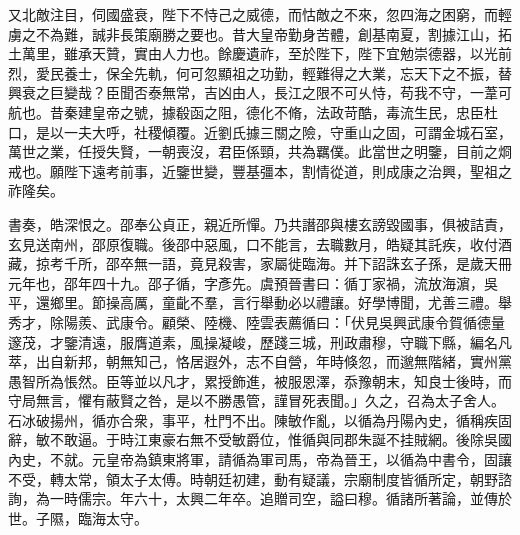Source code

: \begin{pinyinscope}
又北敵注目，伺國盛衰，陛下不恃己之威德，而怙敵之不來，忽四海之困窮，而輕虜之不為難，誠非長策廟勝之要也。昔大皇帝勤身苦體，創基南夏，割據江山，拓土萬里，雖承天贊，實由人力也。餘慶遺祚，至於陛下，陛下宜勉崇德器，以光前烈，愛民養士，保全先軌，何可忽顯祖之功勤，輕難得之大業，忘天下之不振，替興衰之巨變哉？臣聞否泰無常，吉凶由人，長江之限不可乆恃，苟我不守，一葦可航也。昔秦建皇帝之號，據殽函之阻，德化不脩，法政苛酷，毒流生民，忠臣杜口，是以一夫大呼，社稷傾覆。近劉氏據三關之險，守重山之固，可謂金城石室，萬世之業，任授失賢，一朝喪沒，君臣係頸，共為羈僕。此當世之明鑒，目前之烱戒也。願陛下遠考前事，近鑒世變，豐基彊本，割情從道，則成康之治興，聖祖之祚隆矣。

書奏，皓深恨之。邵奉公貞正，親近所憚。乃共譖邵與樓玄謗毀國事，俱被詰責，玄見送南州，邵原復職。後邵中惡風，口不能言，去職數月，皓疑其託疾，收付酒藏，掠考千所，邵卒無一語，竟見殺害，家屬徙臨海。并下詔誅玄子孫，是歲天冊元年也，邵年四十九。邵子循，字彥先。虞預晉書曰：循丁家禍，流放海濵，吳平，還鄉里。節操高厲，童齔不羣，言行舉動必以禮讓。好學博聞，尤善三禮。舉秀才，除陽羨、武康令。顧榮、陸機、陸雲表薦循曰：「伏見吳興武康令賀循德量邃茂，才鑒清遠，服膺道素，風操凝峻，歷踐三城，刑政肅穆，守職下縣，編名凡萃，出自新邦，朝無知己，恪居遐外，志不自營，年時倏忽，而邈無階緒，實州黨愚智所為悵然。臣等並以凡才，累授飾進，被服恩澤，忝豫朝末，知良士後時，而守局無言，懼有蔽賢之咎，是以不勝愚管，謹冒死表聞。」久之，召為太子舍人。石冰破揚州，循亦合衆，事平，杜門不出。陳敏作亂，以循為丹陽內史，循稱疾固辭，敏不敢逼。于時江東豪右無不受敏爵位，惟循與同郡朱誕不挂賊網。後除吳國內史，不就。元皇帝為鎮東將軍，請循為軍司馬，帝為晉王，以循為中書令，固讓不受，轉太常，領太子太傅。時朝廷初建，動有疑議，宗廟制度皆循所定，朝野諮詢，為一時儒宗。年六十，太興二年卒。追贈司空，謚曰穆。循諸所著論，並傳於世。子隰，臨海太守。


\end{pinyinscope}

▶ [Task goal] Scan the listing and copy every line where the string "pinyinscope" shows up.

▶ [Result for this task]
: \begin{pinyinscope}
\end{pinyinscope}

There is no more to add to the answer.